E não é apenas uma questão financeira, mas uma parte da criação também. A prática recente de “minirooms”, nos quais grupos de escritores trabalham em uma base de roteiro mesmo antes do programa ser aprovado também é alvo de reclamações. Alguns argumentam que o roteirista ganha menos e não participa do processo de produção depois, perdendo uma oportunidade de crescimento profissional. “As empresas usaram a transição para o streaming para reduzir o pagamento dos roteiristas e separar a escrita da produção, piorando as condições de trabalho para os roteiristas de séries em todos os níveis”, argumentou o Sindicato dos Roteiristas em um boletim de 14 de março, intitulado “Writers Are Not Keeping Up”.

Sem necessariamente ser a última questão, o grande medo atual também é o uso da inteligência artificial para textos. O sindicato quer um compromisso dos estúdios que não usem a tecnologia para reescrever scripts a partir de trabalhos humanos nem que peçam à roteiristas que reescrevam rascunhos de scripts criados pela IA.

O momento de pedir mais é bem ruim para os grandes estúdios, muitos que passaram por grandes fusões e estão demitindo funcionários mundialmente, como Warner, Amazon e Disney.
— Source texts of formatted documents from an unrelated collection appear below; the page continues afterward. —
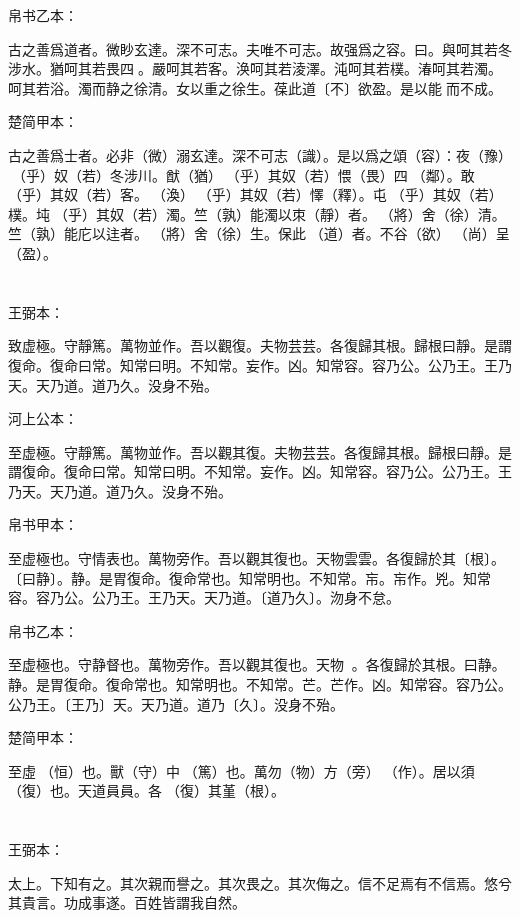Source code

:\documentclass[a5paper]{ctexbook}
\begin{document}
    帛书乙本：

    古之善爲道者。微眇玄達。深不可志。夫唯不可志。故强爲之容。曰。與呵其若冬涉水。猶呵其若畏四𠳵。嚴呵其若客。涣呵其若淩澤。沌呵其若樸。湷呵其若濁。𣼥呵其若浴。濁而静之徐清。女以重之徐生。葆此道〔不〕欲盈。是以能𧝬而不成。

    楚简甲本：

    古之善爲士者。必非（微）溺玄達。深不可志（識）。是以爲之頌（容）：夜（豫）󶴋（乎）奴（若）冬涉川。猷（猶）󶴋（乎）其奴（若）愄（畏）四𠳵（鄰）。敢󶴋（乎）其奴（若）客。󶴝（渙）󶴋（乎）其奴（若）懌（釋）。屯󶴋（乎）其奴（若）樸。坉󶴋（乎）其奴（若）濁。竺（孰）能濁以朿（靜）者。𨟻（將）舍（徐）清。竺（孰）能庀以迬者。𨟻（將）舍（徐）生。保此𧗟（道）者。不谷（欲）󶴞（尚）呈（盈）。

    \chapter{}
    王弼本：

    致虚極。守靜篤。萬物並作。吾以觀復。夫物芸芸。各復歸其根。歸根曰靜。是謂復命。復命曰常。知常曰明。不知常。妄作。凶。知常容。容乃公。公乃王。王乃天。天乃道。道乃久。没身不殆。

    河上公本：

    至虚極。守靜篤。萬物並作。吾以觀其復。夫物芸芸。各復歸其根。歸根曰靜。是謂復命。復命曰常。知常曰明。不知常。妄作。凶。知常容。容乃公。公乃王。王乃天。天乃道。道乃久。没身不殆。

    帛书甲本：

    至虚極也。守情表也。萬物旁作。吾以觀其復也。天物雲雲。各復歸於其〔根〕。〔曰静〕。静。是胃復命。復命常也。知常明也。不知常。㠵。㠵作。兇。知常容。容乃公。公乃王。王乃天。天乃道。〔道乃久〕。沕身不怠。

    帛书乙本：

    至虚極也。守静督也。萬物旁作。吾以觀其復也。天物𥘟𥘟。各復歸於其根。曰静。静。是胃復命。復命常也。知常明也。不知常。芒。芒作。凶。知常容。容乃公。公乃王。〔王乃〕天。天乃道。道乃〔久〕。没身不殆。

    楚简甲本：

    至虛𠄨（恒）也。獸（守）中󶴮（篤）也。萬勿（物）方（旁）󶴮（作）。居以須󵯿（復）也。天道員員。各󵯿（復）其堇（根）。

    \chapter{}
    王弼本：

    太上。下知有之。其次親而譽之。其次畏之。其次侮之。信不足焉有不信焉。悠兮其貴言。功成事遂。百姓皆謂我自然。
\end{document}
Como os projetos levam de 6 meses a um ano para ficarem prontos, a greve vai demorar um pouco para afetar as plataformas, mas a TV aberta e os programas ao vivo sentirão a consequência ainda essa semana.

A Alliance of Motion Picture and Television Producers (AMPTP), que representa os estúdios, diz que houve uma proposta “generosa na compensação” aos roteiristas, mas aparentemente, insuficiente. Com os “vilões” da hora – economia em recessão, IA e streaming – o mercado está sob pressão total, com a TV aberta sofrendo ainda mais porque com a evasão do público houve a queda da receita de anúncios, algo que ainda não voltou ao equilíbrio pré-digital.

Quem “lucra” com a disputa? O mercado internacional, de uma maneira tortuosa. A Netflix, que há anos tem foco global, acesso a instalações de produção fora dos EUA e conteúdo estrangeiro tendo destaque (Casa de Papel, Round 6 foram fenômenos recentes e ambos são estrangeiros), tem como “sobreviver” quase sem afetar seu acervo.

E agora? Vamos acompanhar!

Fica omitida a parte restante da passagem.